"Water can decrease your appetite," said Mara Z. Vitolins, R.D., Dr. P.H., assistant professor of public health sciences (epidemiology). "It is hard to distinguish between being thirsty and being hungry, so try drinking water and waiting 20 to 30 minutes to see if you're still hungry."
Vitolins, who also is part of the Center for Research on Human Nutrition and Chronic Disease Prevention, added that drinking water also may help you cut calories.
"Most people drink sodas, coffee, and other such beverages and totally disregard drinking plain water," she said. "Replacing the higher calorie beverages with plain water or flavored water (without added sugar) can significantly reduce calories."
Furthermore, most of these drinks contain caffeine. "The caffeine acts as a diuretic to set you up for dehydration. By the time you feel thirsty, you already are dehydrated."
People of all ages need to drink plain water, she said.

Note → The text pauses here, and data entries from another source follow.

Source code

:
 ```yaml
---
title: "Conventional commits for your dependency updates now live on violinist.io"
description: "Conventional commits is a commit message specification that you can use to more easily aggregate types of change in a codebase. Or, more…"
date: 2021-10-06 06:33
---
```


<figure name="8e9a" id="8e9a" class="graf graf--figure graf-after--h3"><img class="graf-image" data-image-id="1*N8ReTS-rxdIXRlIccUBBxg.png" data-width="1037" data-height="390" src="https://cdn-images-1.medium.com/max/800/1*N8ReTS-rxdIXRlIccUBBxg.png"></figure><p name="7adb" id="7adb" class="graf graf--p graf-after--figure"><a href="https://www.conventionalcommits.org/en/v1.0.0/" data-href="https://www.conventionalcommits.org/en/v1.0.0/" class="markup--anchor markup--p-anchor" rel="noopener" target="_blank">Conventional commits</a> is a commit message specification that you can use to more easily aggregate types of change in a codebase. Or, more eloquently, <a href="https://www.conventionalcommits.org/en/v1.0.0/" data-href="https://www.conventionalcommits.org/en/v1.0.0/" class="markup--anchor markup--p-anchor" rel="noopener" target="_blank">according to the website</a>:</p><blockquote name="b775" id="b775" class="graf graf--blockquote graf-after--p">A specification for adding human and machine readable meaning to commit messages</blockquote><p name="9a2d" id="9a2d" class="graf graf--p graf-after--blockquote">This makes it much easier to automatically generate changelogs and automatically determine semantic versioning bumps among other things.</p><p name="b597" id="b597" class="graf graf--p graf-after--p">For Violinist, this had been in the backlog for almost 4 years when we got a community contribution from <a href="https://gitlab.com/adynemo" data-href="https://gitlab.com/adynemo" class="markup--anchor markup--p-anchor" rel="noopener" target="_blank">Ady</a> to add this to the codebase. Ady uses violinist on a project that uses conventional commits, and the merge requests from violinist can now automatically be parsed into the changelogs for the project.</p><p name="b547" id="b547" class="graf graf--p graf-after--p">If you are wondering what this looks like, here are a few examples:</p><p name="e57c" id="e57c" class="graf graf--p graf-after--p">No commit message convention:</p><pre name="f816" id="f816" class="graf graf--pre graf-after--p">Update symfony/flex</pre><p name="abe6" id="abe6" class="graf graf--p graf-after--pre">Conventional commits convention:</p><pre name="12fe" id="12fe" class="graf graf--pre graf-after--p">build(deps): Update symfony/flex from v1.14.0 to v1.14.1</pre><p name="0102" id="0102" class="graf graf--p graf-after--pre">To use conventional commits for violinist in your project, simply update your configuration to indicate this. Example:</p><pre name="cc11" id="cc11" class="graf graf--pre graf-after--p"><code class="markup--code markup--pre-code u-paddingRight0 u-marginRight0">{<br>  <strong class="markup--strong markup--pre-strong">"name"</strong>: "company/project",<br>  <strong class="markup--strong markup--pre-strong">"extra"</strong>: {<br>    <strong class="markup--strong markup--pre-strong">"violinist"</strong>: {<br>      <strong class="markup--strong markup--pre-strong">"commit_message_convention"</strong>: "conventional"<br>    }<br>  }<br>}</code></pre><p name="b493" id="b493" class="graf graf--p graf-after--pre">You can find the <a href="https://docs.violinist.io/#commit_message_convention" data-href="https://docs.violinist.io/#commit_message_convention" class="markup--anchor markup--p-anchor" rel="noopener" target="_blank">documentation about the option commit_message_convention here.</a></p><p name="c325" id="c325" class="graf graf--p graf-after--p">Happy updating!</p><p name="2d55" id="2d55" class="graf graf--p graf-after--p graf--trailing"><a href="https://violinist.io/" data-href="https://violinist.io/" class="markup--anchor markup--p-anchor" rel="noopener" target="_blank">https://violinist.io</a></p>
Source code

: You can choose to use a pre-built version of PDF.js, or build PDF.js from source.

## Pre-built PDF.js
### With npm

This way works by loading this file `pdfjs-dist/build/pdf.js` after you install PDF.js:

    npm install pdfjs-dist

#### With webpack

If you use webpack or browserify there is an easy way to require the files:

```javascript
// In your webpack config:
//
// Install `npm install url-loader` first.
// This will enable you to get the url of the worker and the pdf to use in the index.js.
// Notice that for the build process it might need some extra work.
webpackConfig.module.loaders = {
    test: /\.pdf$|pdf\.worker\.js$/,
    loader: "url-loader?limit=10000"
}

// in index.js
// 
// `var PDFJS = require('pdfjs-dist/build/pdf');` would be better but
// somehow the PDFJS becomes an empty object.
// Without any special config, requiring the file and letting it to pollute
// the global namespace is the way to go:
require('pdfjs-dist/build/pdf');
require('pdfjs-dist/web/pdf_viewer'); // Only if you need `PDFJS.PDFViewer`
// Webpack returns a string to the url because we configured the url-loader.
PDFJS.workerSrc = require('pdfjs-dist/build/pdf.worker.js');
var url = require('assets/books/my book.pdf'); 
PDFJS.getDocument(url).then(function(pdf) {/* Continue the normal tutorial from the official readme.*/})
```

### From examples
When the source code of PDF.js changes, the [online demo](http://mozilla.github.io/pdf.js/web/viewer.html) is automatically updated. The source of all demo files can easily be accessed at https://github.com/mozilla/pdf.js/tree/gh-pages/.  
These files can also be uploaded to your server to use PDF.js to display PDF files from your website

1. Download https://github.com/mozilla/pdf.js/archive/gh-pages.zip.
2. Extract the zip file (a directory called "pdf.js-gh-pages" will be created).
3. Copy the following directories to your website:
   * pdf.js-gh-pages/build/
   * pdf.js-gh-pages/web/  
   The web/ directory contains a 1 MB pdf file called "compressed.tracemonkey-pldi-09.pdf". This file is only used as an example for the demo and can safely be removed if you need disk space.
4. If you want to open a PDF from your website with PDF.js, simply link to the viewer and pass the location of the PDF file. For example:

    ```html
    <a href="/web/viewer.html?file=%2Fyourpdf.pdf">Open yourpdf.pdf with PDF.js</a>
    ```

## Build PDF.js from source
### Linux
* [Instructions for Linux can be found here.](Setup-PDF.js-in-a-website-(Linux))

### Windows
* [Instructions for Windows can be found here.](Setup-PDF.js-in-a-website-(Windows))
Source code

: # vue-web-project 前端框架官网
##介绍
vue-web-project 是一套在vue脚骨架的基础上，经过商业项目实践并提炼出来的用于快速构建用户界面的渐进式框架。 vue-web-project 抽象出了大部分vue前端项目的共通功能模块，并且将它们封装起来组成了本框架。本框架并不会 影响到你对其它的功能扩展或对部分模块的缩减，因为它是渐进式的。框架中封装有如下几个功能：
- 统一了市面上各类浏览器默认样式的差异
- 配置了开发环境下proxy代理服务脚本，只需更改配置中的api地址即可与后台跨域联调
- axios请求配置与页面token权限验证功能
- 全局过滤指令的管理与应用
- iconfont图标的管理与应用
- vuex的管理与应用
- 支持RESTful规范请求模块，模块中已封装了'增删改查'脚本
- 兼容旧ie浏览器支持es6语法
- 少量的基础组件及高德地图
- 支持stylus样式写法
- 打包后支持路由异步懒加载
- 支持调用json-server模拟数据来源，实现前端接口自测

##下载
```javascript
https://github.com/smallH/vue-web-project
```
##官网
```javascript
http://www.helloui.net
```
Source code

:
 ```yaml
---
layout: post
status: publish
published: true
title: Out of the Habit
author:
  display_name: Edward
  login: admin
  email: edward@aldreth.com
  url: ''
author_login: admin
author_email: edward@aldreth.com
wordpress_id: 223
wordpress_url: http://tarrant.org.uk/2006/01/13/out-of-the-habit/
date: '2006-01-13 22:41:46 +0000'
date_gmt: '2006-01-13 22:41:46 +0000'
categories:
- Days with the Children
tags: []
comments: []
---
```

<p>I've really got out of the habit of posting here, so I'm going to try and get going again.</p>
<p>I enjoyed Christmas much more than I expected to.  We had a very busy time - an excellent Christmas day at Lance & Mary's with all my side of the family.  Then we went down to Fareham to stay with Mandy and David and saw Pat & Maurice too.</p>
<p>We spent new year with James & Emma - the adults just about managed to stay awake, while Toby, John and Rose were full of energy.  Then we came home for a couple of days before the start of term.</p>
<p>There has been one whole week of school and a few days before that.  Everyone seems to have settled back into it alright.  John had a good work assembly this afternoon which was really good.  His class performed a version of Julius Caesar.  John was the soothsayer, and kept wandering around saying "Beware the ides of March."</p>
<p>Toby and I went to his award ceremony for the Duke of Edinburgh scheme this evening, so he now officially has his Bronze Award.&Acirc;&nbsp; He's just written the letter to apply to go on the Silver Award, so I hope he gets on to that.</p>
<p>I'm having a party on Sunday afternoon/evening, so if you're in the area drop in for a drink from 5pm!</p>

"Water is an important nutrient and is vital for a variety of bodily functions and processes including removal of waste products, carrying nutrients, and regulating body temperature," she said. "Water helps reduce fluid retention, and helps keep bowel functions normal."
How much water is enough?
Vitolins says one way to calculate how much you need is to take your weight in pounds and divide by two. The result is the number of ounces of water you should drink a day. So a 100- pound woman needs to drink 50 ounces of water each day -- just a little more than four 12-ounce glasses, or three bottles of water (which usually are 500 milliliters or 16.9 ounces.) A 175-pound man would need five bottles of water.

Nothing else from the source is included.